--- Task prompt ---
All that should be output is the block of lines below from the line with "and dashboard data." to the line with "mock data, schemas.", both included, exactly as written.

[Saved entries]
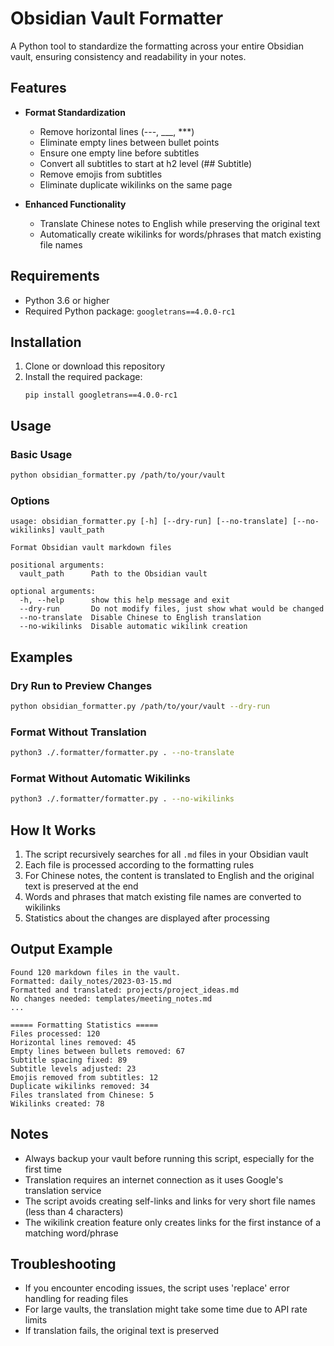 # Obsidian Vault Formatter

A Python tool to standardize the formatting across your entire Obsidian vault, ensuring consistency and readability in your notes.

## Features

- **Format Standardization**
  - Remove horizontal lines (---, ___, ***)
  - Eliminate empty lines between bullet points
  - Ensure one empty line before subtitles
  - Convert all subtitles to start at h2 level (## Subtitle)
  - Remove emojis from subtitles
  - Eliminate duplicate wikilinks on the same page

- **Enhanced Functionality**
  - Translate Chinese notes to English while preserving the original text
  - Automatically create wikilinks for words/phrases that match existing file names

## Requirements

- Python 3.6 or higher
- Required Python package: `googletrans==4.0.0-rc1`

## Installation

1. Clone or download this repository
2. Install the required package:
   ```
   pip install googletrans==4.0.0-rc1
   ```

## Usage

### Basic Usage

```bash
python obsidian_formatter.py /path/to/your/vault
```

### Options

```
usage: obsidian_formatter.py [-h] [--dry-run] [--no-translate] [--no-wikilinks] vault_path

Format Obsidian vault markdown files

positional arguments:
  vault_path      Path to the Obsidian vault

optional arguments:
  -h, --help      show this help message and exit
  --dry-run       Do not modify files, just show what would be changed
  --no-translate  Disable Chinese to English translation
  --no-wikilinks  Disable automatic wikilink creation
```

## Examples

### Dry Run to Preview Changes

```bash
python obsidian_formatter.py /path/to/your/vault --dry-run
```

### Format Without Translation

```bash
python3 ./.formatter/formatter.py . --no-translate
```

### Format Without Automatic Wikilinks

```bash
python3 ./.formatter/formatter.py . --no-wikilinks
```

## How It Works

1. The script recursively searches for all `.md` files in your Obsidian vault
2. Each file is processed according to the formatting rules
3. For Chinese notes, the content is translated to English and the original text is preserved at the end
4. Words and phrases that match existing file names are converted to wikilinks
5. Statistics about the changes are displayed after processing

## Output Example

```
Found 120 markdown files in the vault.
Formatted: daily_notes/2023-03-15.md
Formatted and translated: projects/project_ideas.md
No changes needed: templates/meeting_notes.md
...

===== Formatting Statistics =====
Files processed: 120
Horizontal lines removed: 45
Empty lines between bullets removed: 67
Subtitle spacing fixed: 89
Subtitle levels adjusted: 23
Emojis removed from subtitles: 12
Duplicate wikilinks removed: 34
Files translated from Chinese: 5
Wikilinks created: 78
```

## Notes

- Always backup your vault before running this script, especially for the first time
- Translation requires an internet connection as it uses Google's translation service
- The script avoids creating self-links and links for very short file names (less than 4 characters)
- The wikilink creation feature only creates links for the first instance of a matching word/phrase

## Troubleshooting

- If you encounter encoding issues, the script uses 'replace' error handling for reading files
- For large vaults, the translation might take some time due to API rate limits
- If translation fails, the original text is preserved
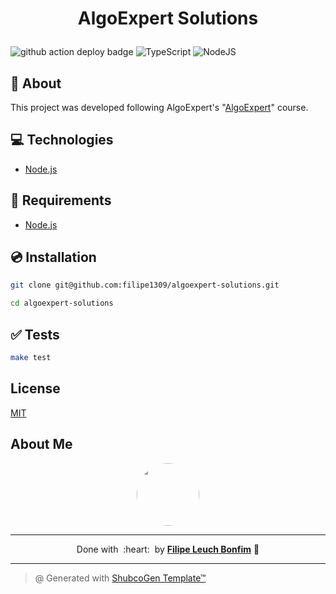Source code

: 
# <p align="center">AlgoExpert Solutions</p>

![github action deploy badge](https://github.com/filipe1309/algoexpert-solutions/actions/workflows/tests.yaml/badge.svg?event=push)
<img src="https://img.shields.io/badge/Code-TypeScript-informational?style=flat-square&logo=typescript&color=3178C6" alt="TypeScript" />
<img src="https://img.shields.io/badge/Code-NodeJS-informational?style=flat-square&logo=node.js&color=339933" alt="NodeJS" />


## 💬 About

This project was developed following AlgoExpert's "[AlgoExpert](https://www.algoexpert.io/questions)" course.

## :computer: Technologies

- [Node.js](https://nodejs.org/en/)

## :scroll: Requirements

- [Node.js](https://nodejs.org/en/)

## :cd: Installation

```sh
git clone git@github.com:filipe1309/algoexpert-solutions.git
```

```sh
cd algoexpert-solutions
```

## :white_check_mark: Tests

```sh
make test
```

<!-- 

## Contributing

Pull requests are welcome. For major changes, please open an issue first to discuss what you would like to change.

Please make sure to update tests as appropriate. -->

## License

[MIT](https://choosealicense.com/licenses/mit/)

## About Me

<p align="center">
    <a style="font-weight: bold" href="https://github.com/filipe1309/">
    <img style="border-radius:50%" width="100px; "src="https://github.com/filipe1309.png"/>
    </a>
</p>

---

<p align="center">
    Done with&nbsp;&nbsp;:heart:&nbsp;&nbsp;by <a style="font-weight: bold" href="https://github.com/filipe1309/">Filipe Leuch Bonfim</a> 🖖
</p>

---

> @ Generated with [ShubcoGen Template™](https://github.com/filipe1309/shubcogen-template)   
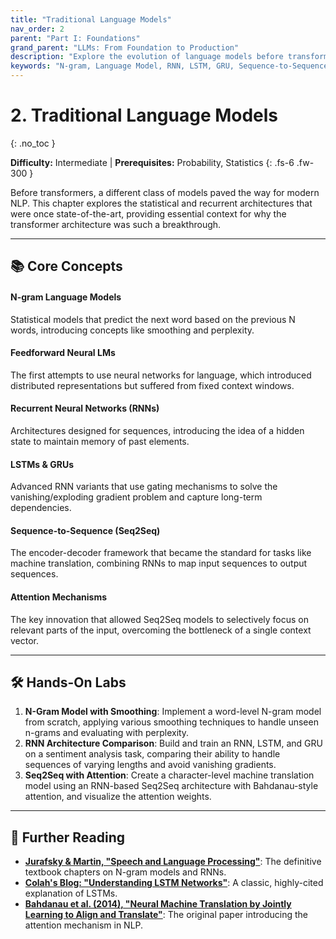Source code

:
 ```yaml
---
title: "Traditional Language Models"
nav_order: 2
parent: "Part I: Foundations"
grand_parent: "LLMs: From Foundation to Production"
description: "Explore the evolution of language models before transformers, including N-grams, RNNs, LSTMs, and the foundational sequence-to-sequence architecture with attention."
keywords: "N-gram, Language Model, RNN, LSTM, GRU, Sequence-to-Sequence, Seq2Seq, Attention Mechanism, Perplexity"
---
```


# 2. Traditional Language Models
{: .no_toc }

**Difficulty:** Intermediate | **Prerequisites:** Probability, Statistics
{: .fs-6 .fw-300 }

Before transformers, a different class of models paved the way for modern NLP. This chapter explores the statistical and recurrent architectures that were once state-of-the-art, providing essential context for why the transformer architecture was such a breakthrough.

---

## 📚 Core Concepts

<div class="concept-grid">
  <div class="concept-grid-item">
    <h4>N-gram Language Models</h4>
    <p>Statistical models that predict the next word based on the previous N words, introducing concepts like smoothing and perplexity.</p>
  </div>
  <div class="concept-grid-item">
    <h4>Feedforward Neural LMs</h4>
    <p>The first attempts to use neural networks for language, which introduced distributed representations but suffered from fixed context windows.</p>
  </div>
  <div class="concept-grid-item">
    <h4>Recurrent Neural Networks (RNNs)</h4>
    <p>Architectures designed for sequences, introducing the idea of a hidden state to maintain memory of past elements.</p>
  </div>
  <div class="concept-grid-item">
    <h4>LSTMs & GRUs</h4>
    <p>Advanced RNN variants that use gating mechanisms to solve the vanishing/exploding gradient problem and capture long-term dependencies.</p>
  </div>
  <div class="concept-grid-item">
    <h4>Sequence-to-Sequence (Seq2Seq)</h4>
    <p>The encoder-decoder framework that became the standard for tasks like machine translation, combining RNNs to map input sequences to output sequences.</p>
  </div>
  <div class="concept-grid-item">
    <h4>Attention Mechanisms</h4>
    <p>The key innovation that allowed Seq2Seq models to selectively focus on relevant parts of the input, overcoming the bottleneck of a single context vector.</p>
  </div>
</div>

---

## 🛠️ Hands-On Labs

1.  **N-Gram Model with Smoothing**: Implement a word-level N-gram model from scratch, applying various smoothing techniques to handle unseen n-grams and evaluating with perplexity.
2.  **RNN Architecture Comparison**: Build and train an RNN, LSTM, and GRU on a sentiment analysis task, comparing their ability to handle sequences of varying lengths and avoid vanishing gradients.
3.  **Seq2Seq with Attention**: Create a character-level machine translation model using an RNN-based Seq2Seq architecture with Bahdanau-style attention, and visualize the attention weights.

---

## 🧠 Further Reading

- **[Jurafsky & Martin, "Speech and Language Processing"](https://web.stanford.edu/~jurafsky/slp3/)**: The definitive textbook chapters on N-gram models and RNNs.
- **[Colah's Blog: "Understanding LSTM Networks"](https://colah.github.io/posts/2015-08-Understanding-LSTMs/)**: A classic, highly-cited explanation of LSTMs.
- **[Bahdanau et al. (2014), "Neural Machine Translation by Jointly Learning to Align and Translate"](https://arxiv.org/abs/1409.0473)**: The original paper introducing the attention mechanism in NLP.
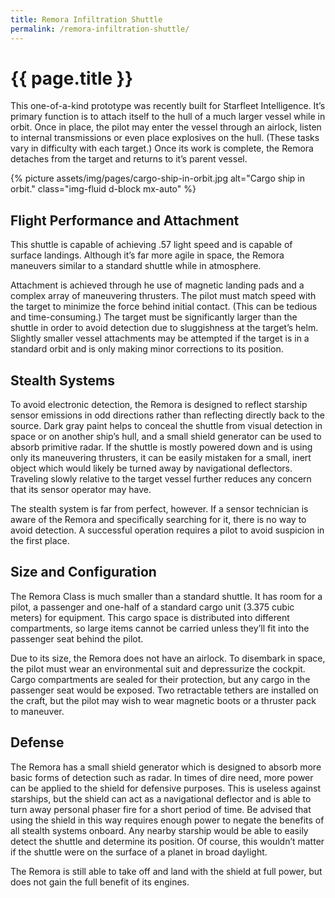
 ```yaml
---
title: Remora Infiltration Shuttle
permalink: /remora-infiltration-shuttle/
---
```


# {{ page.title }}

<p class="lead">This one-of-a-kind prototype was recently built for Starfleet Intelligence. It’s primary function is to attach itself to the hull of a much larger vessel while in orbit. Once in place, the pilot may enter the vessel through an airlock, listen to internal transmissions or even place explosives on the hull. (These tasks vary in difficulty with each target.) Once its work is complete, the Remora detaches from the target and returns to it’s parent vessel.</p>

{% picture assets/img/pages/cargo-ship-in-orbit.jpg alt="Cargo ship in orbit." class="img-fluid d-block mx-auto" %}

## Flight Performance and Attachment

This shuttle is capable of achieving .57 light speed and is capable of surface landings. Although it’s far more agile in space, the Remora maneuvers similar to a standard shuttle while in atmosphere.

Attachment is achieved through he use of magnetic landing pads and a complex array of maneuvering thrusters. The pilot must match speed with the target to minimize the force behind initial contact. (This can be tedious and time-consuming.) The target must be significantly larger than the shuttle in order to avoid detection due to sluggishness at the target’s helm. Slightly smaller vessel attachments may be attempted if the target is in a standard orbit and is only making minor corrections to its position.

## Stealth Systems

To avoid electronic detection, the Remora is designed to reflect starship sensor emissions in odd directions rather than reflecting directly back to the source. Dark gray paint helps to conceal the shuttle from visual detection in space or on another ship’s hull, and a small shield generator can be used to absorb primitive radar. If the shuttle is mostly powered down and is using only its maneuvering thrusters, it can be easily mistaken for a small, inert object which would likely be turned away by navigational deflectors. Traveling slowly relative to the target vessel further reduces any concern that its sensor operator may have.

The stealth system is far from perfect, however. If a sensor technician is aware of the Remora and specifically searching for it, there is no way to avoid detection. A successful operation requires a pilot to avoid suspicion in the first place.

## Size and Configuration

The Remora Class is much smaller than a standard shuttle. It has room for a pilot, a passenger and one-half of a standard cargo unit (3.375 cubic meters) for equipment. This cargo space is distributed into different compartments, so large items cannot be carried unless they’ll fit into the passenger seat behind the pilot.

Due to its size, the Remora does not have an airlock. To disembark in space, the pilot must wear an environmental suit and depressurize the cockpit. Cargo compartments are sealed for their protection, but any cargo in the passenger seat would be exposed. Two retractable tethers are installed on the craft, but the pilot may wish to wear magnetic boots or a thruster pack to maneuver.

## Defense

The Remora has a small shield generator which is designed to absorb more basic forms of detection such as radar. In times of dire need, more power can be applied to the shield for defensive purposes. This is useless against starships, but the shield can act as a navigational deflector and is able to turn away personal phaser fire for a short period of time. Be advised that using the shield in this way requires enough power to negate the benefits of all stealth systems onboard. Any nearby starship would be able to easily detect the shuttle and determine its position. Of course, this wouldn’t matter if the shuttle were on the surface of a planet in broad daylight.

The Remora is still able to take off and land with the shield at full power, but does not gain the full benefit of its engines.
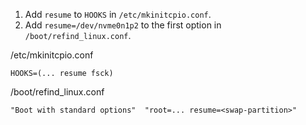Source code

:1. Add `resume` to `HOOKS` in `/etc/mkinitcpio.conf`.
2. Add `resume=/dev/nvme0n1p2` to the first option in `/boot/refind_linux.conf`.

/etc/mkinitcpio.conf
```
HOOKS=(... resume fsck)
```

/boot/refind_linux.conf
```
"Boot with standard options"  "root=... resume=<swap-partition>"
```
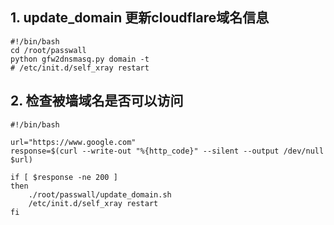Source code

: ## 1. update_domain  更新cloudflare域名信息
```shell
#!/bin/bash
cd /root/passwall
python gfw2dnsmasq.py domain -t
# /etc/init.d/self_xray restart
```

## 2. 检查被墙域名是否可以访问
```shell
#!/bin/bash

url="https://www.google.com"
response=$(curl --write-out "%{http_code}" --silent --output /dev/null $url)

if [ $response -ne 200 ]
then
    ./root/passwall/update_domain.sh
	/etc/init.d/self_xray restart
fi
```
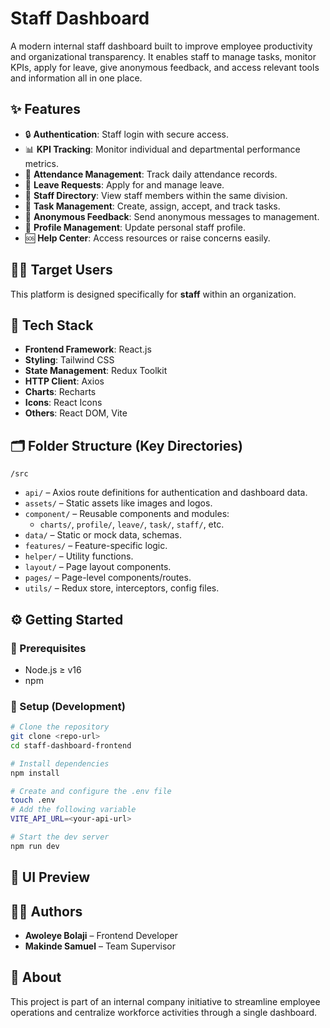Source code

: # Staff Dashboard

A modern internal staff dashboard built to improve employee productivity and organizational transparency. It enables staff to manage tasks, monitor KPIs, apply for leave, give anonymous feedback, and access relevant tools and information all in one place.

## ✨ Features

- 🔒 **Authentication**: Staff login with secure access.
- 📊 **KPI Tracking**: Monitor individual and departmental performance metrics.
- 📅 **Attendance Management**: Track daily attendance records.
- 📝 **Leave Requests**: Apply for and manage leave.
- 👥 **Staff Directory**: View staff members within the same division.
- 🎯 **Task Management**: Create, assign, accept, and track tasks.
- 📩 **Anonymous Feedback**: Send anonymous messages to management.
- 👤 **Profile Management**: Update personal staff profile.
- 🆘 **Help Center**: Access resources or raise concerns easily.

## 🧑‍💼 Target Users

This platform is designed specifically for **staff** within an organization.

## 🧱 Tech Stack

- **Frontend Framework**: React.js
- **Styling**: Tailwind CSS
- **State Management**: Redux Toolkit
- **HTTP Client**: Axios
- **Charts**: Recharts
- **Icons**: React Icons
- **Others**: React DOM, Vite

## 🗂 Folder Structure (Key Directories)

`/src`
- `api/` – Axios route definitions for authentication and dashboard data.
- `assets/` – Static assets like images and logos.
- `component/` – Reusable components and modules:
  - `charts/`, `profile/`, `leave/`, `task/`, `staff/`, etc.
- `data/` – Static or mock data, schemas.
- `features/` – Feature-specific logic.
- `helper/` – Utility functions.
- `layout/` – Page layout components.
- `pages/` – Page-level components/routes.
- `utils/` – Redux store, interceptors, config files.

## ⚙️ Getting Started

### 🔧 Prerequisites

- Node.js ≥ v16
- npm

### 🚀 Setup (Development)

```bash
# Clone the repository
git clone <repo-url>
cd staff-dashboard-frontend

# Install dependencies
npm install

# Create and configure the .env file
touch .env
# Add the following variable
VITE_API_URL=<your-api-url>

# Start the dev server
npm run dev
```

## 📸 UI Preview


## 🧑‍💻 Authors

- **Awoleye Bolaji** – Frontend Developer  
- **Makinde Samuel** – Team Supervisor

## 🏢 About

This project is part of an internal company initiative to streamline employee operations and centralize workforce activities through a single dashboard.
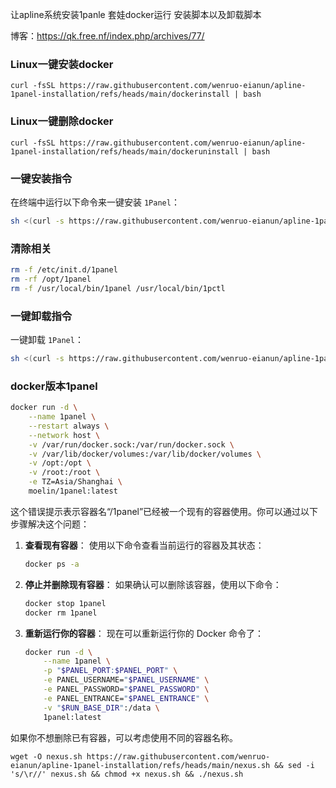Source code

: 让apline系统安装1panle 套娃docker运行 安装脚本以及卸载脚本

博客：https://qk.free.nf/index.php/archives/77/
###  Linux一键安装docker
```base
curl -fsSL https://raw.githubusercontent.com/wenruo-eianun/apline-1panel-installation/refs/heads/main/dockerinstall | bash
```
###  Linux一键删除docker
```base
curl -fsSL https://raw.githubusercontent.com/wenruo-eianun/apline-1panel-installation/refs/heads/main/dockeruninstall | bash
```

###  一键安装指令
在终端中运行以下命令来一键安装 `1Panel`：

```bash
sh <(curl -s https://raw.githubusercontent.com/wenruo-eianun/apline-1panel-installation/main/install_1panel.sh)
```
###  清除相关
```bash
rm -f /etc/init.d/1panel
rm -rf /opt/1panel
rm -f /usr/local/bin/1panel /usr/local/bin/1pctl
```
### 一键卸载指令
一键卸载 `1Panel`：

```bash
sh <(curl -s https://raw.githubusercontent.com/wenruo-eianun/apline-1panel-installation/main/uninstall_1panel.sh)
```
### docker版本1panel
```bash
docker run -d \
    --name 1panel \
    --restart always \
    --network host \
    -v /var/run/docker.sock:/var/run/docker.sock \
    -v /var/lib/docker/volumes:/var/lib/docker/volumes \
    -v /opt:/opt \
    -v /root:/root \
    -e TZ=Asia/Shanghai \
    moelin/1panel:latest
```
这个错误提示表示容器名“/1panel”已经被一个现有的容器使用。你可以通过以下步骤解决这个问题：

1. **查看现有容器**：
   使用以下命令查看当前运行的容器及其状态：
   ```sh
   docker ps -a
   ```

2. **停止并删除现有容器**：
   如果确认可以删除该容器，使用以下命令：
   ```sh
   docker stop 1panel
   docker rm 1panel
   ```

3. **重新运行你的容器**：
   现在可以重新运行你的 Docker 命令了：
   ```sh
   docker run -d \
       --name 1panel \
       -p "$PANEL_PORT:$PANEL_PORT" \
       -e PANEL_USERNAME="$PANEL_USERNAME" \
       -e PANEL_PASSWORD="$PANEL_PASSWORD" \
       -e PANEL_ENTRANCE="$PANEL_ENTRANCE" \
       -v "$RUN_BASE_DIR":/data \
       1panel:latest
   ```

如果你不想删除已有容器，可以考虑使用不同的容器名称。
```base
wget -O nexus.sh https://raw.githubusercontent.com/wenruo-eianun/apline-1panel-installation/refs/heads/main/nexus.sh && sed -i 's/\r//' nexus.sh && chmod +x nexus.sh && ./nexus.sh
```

--- The answer ---
- `api/` – Axios route definitions for authentication and dashboard data.
- `assets/` – Static assets like images and logos.
- `component/` – Reusable components and modules:
  - `charts/`, `profile/`, `leave/`, `task/`, `staff/`, etc.
- `data/` – Static or mock data, schemas.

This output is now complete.